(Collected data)
==================================================

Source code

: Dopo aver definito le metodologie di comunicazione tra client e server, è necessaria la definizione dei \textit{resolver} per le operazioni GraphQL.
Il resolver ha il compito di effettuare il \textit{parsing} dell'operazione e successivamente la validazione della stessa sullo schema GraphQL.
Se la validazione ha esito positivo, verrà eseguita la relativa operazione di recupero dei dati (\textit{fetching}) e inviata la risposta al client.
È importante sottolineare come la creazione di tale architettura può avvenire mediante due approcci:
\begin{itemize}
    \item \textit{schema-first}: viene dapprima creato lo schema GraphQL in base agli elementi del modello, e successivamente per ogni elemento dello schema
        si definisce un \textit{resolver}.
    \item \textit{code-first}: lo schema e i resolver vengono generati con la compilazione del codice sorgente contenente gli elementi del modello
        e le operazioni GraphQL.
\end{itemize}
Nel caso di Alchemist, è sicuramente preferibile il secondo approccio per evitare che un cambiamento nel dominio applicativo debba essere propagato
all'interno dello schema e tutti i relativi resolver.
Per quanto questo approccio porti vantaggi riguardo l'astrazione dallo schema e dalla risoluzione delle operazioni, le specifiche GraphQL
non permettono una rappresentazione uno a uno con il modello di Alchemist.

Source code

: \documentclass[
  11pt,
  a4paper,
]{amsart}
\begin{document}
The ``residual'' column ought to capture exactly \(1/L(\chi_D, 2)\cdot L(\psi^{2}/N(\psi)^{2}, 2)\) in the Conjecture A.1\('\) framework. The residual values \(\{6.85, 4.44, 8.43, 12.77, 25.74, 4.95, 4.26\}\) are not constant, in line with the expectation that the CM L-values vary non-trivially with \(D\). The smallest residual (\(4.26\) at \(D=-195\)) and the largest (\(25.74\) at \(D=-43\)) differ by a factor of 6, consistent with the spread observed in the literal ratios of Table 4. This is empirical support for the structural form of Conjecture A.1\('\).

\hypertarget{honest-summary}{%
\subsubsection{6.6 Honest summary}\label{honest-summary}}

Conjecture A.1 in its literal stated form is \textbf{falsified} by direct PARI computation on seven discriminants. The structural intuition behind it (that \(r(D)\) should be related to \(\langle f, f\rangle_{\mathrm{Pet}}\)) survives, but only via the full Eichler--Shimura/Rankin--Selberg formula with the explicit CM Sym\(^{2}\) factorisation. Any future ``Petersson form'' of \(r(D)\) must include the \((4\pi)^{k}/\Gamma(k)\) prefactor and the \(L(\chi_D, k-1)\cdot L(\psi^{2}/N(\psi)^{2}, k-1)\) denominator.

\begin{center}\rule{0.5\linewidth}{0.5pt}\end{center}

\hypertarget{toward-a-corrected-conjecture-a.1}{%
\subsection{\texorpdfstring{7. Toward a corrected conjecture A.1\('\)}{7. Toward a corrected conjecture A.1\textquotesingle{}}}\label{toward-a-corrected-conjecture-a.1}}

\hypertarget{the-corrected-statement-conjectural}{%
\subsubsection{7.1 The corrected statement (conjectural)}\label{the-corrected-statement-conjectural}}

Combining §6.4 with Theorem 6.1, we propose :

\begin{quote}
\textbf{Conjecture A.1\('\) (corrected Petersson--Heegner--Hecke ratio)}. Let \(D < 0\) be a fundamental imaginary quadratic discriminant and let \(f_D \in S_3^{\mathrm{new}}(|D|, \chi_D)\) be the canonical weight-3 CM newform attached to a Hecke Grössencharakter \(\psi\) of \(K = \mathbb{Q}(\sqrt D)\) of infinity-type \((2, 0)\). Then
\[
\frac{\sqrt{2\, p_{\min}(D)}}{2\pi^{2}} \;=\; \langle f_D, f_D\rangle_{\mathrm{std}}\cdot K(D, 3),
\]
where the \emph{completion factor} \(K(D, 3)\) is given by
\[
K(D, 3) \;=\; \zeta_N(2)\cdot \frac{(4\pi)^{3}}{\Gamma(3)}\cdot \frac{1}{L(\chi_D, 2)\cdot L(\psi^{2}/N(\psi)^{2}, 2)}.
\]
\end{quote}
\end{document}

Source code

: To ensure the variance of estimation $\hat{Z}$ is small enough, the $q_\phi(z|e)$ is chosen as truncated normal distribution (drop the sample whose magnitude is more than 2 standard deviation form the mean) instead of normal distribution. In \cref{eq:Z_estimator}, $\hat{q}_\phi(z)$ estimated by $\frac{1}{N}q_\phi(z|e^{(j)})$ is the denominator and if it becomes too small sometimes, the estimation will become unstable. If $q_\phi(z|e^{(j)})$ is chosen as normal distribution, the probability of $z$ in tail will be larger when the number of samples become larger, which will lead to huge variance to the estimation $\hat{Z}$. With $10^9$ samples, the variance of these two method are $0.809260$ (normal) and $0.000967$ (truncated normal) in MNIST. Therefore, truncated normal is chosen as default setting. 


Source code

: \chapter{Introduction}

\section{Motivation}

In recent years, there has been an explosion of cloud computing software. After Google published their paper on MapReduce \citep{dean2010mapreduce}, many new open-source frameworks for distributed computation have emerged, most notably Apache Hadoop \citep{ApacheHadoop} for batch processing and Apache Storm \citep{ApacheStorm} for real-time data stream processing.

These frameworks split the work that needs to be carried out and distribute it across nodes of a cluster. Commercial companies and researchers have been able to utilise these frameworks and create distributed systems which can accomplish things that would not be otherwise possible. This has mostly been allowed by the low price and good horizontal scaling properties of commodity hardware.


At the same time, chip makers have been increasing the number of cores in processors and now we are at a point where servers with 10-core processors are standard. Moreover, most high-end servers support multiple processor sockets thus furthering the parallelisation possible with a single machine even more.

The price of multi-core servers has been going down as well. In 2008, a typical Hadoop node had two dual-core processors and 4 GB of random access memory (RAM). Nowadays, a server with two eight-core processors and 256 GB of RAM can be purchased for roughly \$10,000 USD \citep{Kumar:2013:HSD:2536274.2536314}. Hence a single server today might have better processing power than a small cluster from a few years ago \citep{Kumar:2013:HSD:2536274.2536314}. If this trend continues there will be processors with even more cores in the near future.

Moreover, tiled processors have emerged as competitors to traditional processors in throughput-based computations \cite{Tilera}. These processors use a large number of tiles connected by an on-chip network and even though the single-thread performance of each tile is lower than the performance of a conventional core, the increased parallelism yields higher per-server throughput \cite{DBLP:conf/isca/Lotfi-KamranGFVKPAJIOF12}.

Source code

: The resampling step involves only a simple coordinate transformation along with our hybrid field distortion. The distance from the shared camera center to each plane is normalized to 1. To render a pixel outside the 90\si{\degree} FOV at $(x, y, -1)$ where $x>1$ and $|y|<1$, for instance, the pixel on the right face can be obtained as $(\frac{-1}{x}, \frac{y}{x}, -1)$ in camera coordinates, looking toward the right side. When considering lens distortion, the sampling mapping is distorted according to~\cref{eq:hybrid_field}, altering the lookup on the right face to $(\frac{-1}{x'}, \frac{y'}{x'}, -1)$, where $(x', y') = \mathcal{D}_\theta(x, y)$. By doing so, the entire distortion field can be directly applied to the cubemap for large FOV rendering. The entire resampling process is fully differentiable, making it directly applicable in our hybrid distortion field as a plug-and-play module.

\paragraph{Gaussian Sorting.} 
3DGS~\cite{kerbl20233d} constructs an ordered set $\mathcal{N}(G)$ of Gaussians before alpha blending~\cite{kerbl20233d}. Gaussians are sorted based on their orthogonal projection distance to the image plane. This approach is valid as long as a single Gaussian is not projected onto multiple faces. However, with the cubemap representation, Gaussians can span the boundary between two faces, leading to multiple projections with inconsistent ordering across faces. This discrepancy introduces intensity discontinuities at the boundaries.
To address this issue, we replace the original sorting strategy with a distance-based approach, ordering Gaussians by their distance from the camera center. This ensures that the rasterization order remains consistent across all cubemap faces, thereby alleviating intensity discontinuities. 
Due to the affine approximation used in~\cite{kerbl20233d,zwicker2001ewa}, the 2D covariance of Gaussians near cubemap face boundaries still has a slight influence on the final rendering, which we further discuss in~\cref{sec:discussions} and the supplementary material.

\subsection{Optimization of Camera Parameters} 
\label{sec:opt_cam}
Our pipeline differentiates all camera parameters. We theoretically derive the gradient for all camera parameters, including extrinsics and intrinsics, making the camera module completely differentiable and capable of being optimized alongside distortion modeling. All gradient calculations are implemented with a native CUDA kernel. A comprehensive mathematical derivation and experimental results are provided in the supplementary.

==================================================

(Aim of the task):
Start at the first line of the entries and stop at the line that contains "si definisce un". Repeat every line in that span exactly, and nothing beyond it.

(Problem solution):
Source code

: Dopo aver definito le metodologie di comunicazione tra client e server, è necessaria la definizione dei \textit{resolver} per le operazioni GraphQL.
Il resolver ha il compito di effettuare il \textit{parsing} dell'operazione e successivamente la validazione della stessa sullo schema GraphQL.
Se la validazione ha esito positivo, verrà eseguita la relativa operazione di recupero dei dati (\textit{fetching}) e inviata la risposta al client.
È importante sottolineare come la creazione di tale architettura può avvenire mediante due approcci:
\begin{itemize}
    \item \textit{schema-first}: viene dapprima creato lo schema GraphQL in base agli elementi del modello, e successivamente per ogni elemento dello schema
        si definisce un \textit{resolver}.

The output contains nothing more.